Invest in Open Infrastructure is an initiative dedicated to improving funding and resourcing for open technologies and systems supporting research and scholarship. We do this by shedding light on challenges, conducting research, and working with decision makers to enact change.

Founding Premises:

Invest in Open Infrastructure (IOI) was founded on two core premises:

  • Open, community-owned infrastructure is necessary for research to thrive; and,
  • The way we fund and resource open projects we rely on is insufficient, and working against our aims to build a healthy, collaborative ecosystem.

We strive through our work to shed light on the challenges and ultimately, improve funding and resourcing for the open infrastructure that research relies on.

Our aim at IOI is to provide targeted, evidence-based guidance to institutions and funders of open infrastructure to help them become wiser about where to invest. The end result:  improve the funding and sustainability of the sector, in ways that are in line with the values of the academy and not one that is co-opted or controlled by commercial interests.

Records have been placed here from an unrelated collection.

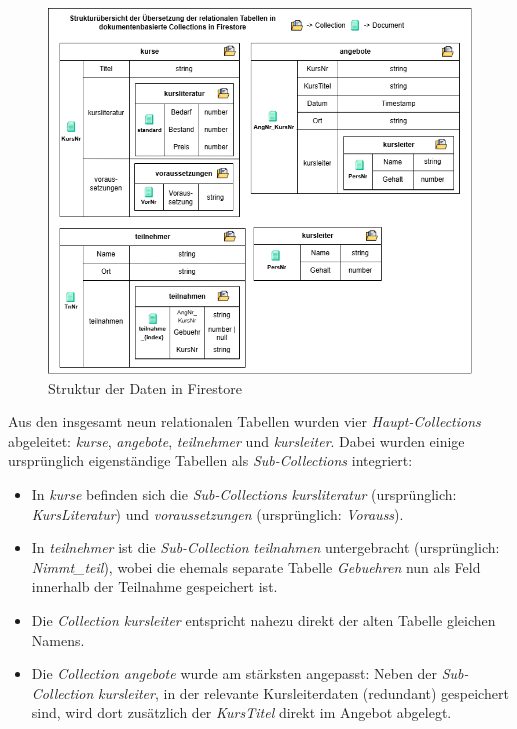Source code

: \documentclass[12pt,a4paper%
              ,oneside     %
              ,titlepage
              ,DIV=13
              ,headinclude
              ,footinclude=false%
              ,cleardoublepage=empty%
              ,parskip=half,
              BCOR=0mm,
              ]{scrreprt}
\begin{document}
\begin{figure}[H]
	\centering
	\includegraphics[width=\dimexpr0.9\linewidth]{img/StrukturFirestore.png}
	\caption{Struktur der Daten in Firestore}
	\label{fig:structure}
\end{figure}

Aus den insgesamt neun relationalen Tabellen wurden vier \textit{Haupt-Collections} abgeleitet: \textit{kurse}, \textit{angebote}, \textit{teilnehmer} und \textit{kursleiter}. Dabei wurden einige ursprünglich eigenständige Tabellen als \textit{Sub-Collections} integriert:

\begin{itemize}
	\item In \textit{kurse} befinden sich die \textit{Sub-Collections} \textit{kursliteratur} (ursprünglich: \textit{KursLiteratur}) und \textit{voraussetzungen} (ursprünglich: \textit{Vorauss}).
	\item In \textit{teilnehmer} ist die \textit{Sub-Collection} \textit{teilnahmen} untergebracht (ursprünglich: \textit{Nimmt\_teil}), wobei die ehemals separate Tabelle \textit{Gebuehren} nun als Feld innerhalb der Teilnahme gespeichert ist.
	\item Die \textit{Collection kursleiter} entspricht nahezu direkt der alten Tabelle gleichen Namens.
	\item Die \textit{Collection angebote} wurde am stärksten angepasst: Neben der \textit{Sub-Collection} \textit{kursleiter}, in der relevante Kursleiterdaten (redundant) gespeichert sind, wird dort zusätzlich der \textit{KursTitel} direkt im Angebot abgelegt.
\end{itemize}
\end{document}
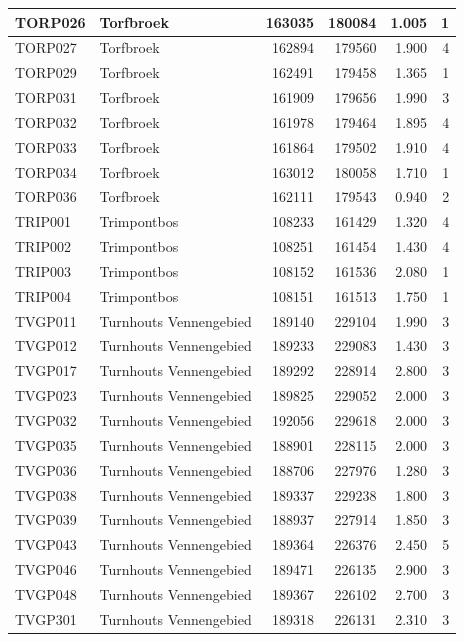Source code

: \documentclass[11pt,]{book}
\begin{document}
\begin{table}
\begin{tabular}[t]{l|l|r|r|r|r}
\hline
TORP026 & Torfbroek & 163035 & 180084 & 1.005 & 1\\
\hline
TORP027 & Torfbroek & 162894 & 179560 & 1.900 & 4\\
\hline
TORP029 & Torfbroek & 162491 & 179458 & 1.365 & 1\\
\hline
TORP031 & Torfbroek & 161909 & 179656 & 1.990 & 3\\
\hline
TORP032 & Torfbroek & 161978 & 179464 & 1.895 & 4\\
\hline
TORP033 & Torfbroek & 161864 & 179502 & 1.910 & 4\\
\hline
TORP034 & Torfbroek & 163012 & 180058 & 1.710 & 1\\
\hline
TORP036 & Torfbroek & 162111 & 179543 & 0.940 & 2\\
\hline
TRIP001 & Trimpontbos & 108233 & 161429 & 1.320 & 4\\
\hline
TRIP002 & Trimpontbos & 108251 & 161454 & 1.430 & 4\\
\hline
TRIP003 & Trimpontbos & 108152 & 161536 & 2.080 & 1\\
\hline
TRIP004 & Trimpontbos & 108151 & 161513 & 1.750 & 1\\
\hline
TVGP011 & Turnhouts Vennengebied & 189140 & 229104 & 1.990 & 3\\
\hline
TVGP012 & Turnhouts Vennengebied & 189233 & 229083 & 1.430 & 3\\
\hline
TVGP017 & Turnhouts Vennengebied & 189292 & 228914 & 2.800 & 3\\
\hline
TVGP023 & Turnhouts Vennengebied & 189825 & 229052 & 2.000 & 3\\
\hline
TVGP032 & Turnhouts Vennengebied & 192056 & 229618 & 2.000 & 3\\
\hline
TVGP035 & Turnhouts Vennengebied & 188901 & 228115 & 2.000 & 3\\
\hline
TVGP036 & Turnhouts Vennengebied & 188706 & 227976 & 1.280 & 3\\
\hline
TVGP038 & Turnhouts Vennengebied & 189337 & 229238 & 1.800 & 3\\
\hline
TVGP039 & Turnhouts Vennengebied & 188937 & 227914 & 1.850 & 3\\
\hline
TVGP043 & Turnhouts Vennengebied & 189364 & 226376 & 2.450 & 5\\
\hline
TVGP046 & Turnhouts Vennengebied & 189471 & 226135 & 2.900 & 3\\
\hline
TVGP048 & Turnhouts Vennengebied & 189367 & 226102 & 2.700 & 3\\
\hline
TVGP301 & Turnhouts Vennengebied & 189318 & 226131 & 2.310 & 3\\

\end{tabular}
\end{table}
\end{document}
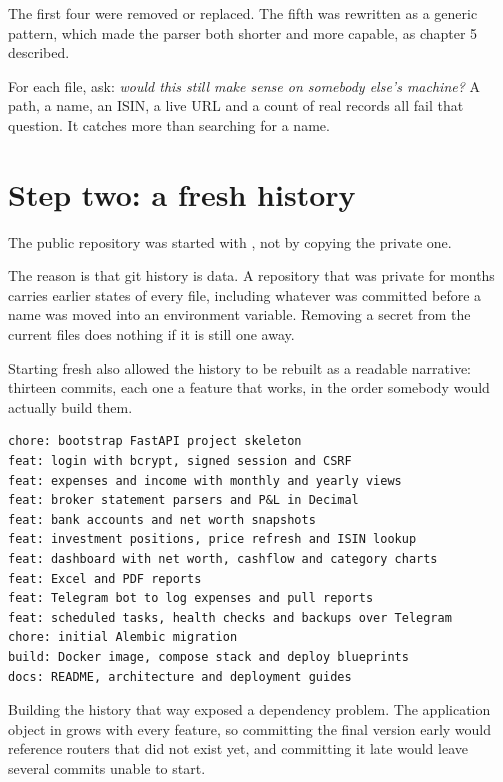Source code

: The first four were removed or replaced. The fifth was rewritten as a generic
pattern, which made the parser both shorter and more capable, as chapter 5
described.

\begin{keypoint}
For each file, ask: \emph{would this still make sense on somebody else's
machine?} A path, a name, an ISIN, a live URL and a count of real records all
fail that question. It catches more than searching for a name.
\end{keypoint}

\section{Step two: a fresh history}

The public repository was started with , not by copying the
private one.

The reason is that git history is data. A repository that was private for months
carries earlier states of every file, including whatever was committed before a
name was moved into an environment variable. Removing a secret from the current
files does nothing if it is still one  away.

Starting fresh also allowed the history to be rebuilt as a readable narrative:
thirteen commits, each one a feature that works, in the order somebody would
actually build them.

\begin{lstlisting}[style=sh]
chore: bootstrap FastAPI project skeleton
feat: login with bcrypt, signed session and CSRF
feat: expenses and income with monthly and yearly views
feat: broker statement parsers and P&L in Decimal
feat: bank accounts and net worth snapshots
feat: investment positions, price refresh and ISIN lookup
feat: dashboard with net worth, cashflow and category charts
feat: Excel and PDF reports
feat: Telegram bot to log expenses and pull reports
feat: scheduled tasks, health checks and backups over Telegram
chore: initial Alembic migration
build: Docker image, compose stack and deploy blueprints
docs: README, architecture and deployment guides
\end{lstlisting}

Building the history that way exposed a dependency problem. The application
object in  grows with every feature, so committing the final
version early would reference routers that did not exist yet, and committing it
late would leave several commits unable to start.

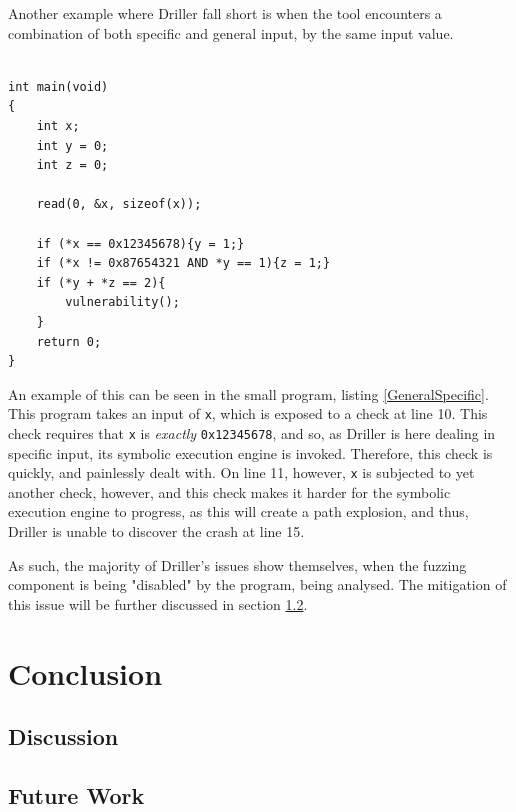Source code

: \documentclass[a4paper]{article}
\newcommand{\tit}[1]{\textit{#1}}
\newcommand{\ttt}[1]{\texttt{#1}}
\begin{document}
Another example where Driller fall short is when the tool encounters a combination of both specific and general input, by the same input value. 
\newpage
\begin{lstlisting}[caption=An example of Driller being outmanoeuvred by specific and general input,
label=GeneralSpecific, captionpos=b]

int main(void)
{
    int x;
    int y = 0;
    int z = 0;

    read(0, &x, sizeof(x));
    
    if (*x == 0x12345678){y = 1;}
    if (*x != 0x87654321 AND *y == 1){z = 1;}
    if (*y + *z == 2){
        vulnerability();
    }
    return 0;
}
\end{lstlisting}
An example of this can be seen in the small program, listing \ref{GeneralSpecific}. This program takes an input of \ttt{x}, which is exposed to a check at line 10. This check requires that \ttt{x} is \tit{exactly} \ttt{0x12345678}, and so, as Driller is here dealing in specific input, its symbolic execution engine is invoked. Therefore, this check is quickly, and painlessly dealt with. On line 11, however, \ttt{x} is subjected to yet another check, however, and this check makes it harder for the symbolic execution engine to progress, as this will create a path explosion, and thus, Driller is unable to discover the crash at line 15.

As such, the majority of Driller's issues show themselves, when the fuzzing component is being "disabled" by the program, being analysed. The mitigation of this issue will be further discussed in section \ref{sec:FutureWork}.
\section{Conclusion}
\label{sec:Conclusion}

\subsection{Discussion}
\label{sec:Discussion}

\subsection{Future Work}
\label{sec:FutureWork}
\end{document}
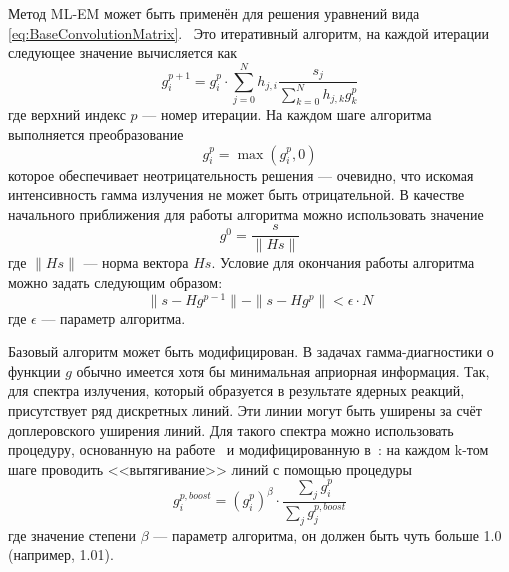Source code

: Метод ML-EM \cite{Vardi1985,Richardson1972,Lucy1974} может быть применён для решения уравнений вида \ref{eq:BaseConvolutionMatrix}.~\cite{Khilkevitch2013,Shevelev2013} Это итеративный алгоритм, на каждой итерации следующее значение вычисляется как
\begin{equation*}
  g_i^{p+1} = g_i^p \cdot \sum \limits_{j = 0 }^{N} h_{j,i} \frac{ s_j }{ \sum \limits_{k=0}^{N} h_{j,k} g_k^p }
\end{equation*}
где верхний индекс $p$ --- номер итерации. На каждом шаге алгоритма выполняется преобразование 
\begin{equation*}
  g_i^p = \max \left( g_i^p, 0 \right)
\end{equation*}
которое обеспечивает неотрицательность решения --- очевидно, что искомая интенсивность гамма излучения не может быть отрицательной. В качестве начального приближения для работы алгоритма можно использовать значение
\begin{equation*}
  g^0 = \frac{ s }{ \| H s \| }
\end{equation*}
где $ \| H s \| $ --- норма вектора $ H s $. Условие для окончания работы алгоритма можно задать следующим образом:
\begin{equation*}
  \| s - H g^{p-1} \| - \| s - H g^p \| < \epsilon \cdot N
\end{equation*}
где $\epsilon$ --- параметр алгоритма.~\cite{Shevelev2013} 

Базовый алгоритм может быть модифицирован. В задачах гамма-диагностики о функции $g$ обычно имеется хотя бы минимальная априорная информация. Так, для спектра излучения, который образуется в результате ядерных реакций, присутствует ряд дискретных линий. Эти линии могут быть уширены за счёт доплеровского уширения линий. Для такого спектра можно использовать процедуру, основанную на работе~\cite{Morhac2011} и модифицированную в~\cite{Khilkevitch2013,Shevelev2013}: на каждом k-том шаге проводить <<вытягивание>> линий с помощью процедуры
\begin{equation}
  \label{eq:BoostMlemDisturb}
  g^{p, boost}_i = \left( g^p_i \right)^{\beta} \cdot \frac{ \sum_j g^p_i }{ \sum_j g^{p, boost}_j }
\end{equation}
где значение степени $\beta$ --- параметр алгоритма, он должен быть чуть больше 1.0 (например, 1.01).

Defining "Open Infrastructure":

  • By “infrastructure” we mean the sets of services, protocols, standards and software that the academic ecosystem needs in order to perform its functions throughout the research lifecycle — from the earliest phases of research, collaboration and experimentation through data collection and storage, data organization, data analysis and computation, authorship, submission, review and annotation, copyediting, publishing, archiving, citation, discovery and more.
  • "Open infrastructure" is the narrower sets of services, protocols, standards and software that can empower communities to collectively build the systems and infrastructures that deliver new improved collective benefits without restrictions, and for a healthy global interrelated infrastructure system.

History of the project:

Invest in Open Infrastructure (IOI) arose as a concept and coalition from the 2018 Joint Roadmap for Open Science Tools (JROST) conference, held in Berkeley, CA. That event brought together over 86 participants from over 50 organizations in the open research sector, including developers, institutional leaders, publishers, and funders.

Between August 2018 and March 2020, IOI existed solely as a volunteer effort, led by a 20 person Steering Committee of leaders in this sector. In late 2019, the effort secured initial funding from Schmidt Futures and the Alfred P. Sloan Foundation, and was established as a fiscally sponsored project of Code for Science & Society (CS&S), a leading 501(c)3 supporting the public interest technology space. IOI’s inaugural Executive Director (Kaitlin Thaney) was hired in March 2020.

Why this, why now?

The way we have historically sustained the development of open source technology in research has relied on grant funding and institutional support, both financially and in terms of project governance and staffing.

Today, funding for open infrastructure is not coordinated.  This has led to three key issues that negatively impact open infrastructure’s sustainability and resilience. First, the lack of coordinated strategy has led to a perceived scarcity of funds in the landscape, which drives both users and talent to the corporate spaces that appear more stable. Second, beneficiaries of open technology have not been incentivized to contribute back in a way that invests back in the system. And lastly, for those with budgets investing in the space, there’s a lack of guidance on where best to direct those funds that maximize impact, resilience, and lead to product excellence.

To date, conversations around investment strategy are often left in the hands of a chosen few administrators at an institution, removed from the needs of the research community. As a result, decisions are easily swayed by commercial vendors who appear to offer efficiency, stability, and continuity. More often, these vendors lock institutions into expensive, non-mission-aligned contracts that act against the broader aims of access and knowledge sharing in the academy.

And this is just the beginning. It continues to be a struggle to understand how much funding has been allocated by top  philanthropies in open research technology and systems over the past five years and for what, let alone how much is being allocated to supporting open technology development and maintenance at the institutional level. The costs of open infrastructure remains difficult to calculate, and as a result, piecemeal support often limits a project’s potential to corner the market and scale operations.

We aim to address the existing gaps in understanding to make the costs associated with open infrastructure development and maintenance accessible, verifiable, and actionable. That research and information is a critical foundation for our work in shedding light on more effective means to invest in open in ways that are cost-effective, impactful, and aligned with the mission of the academy.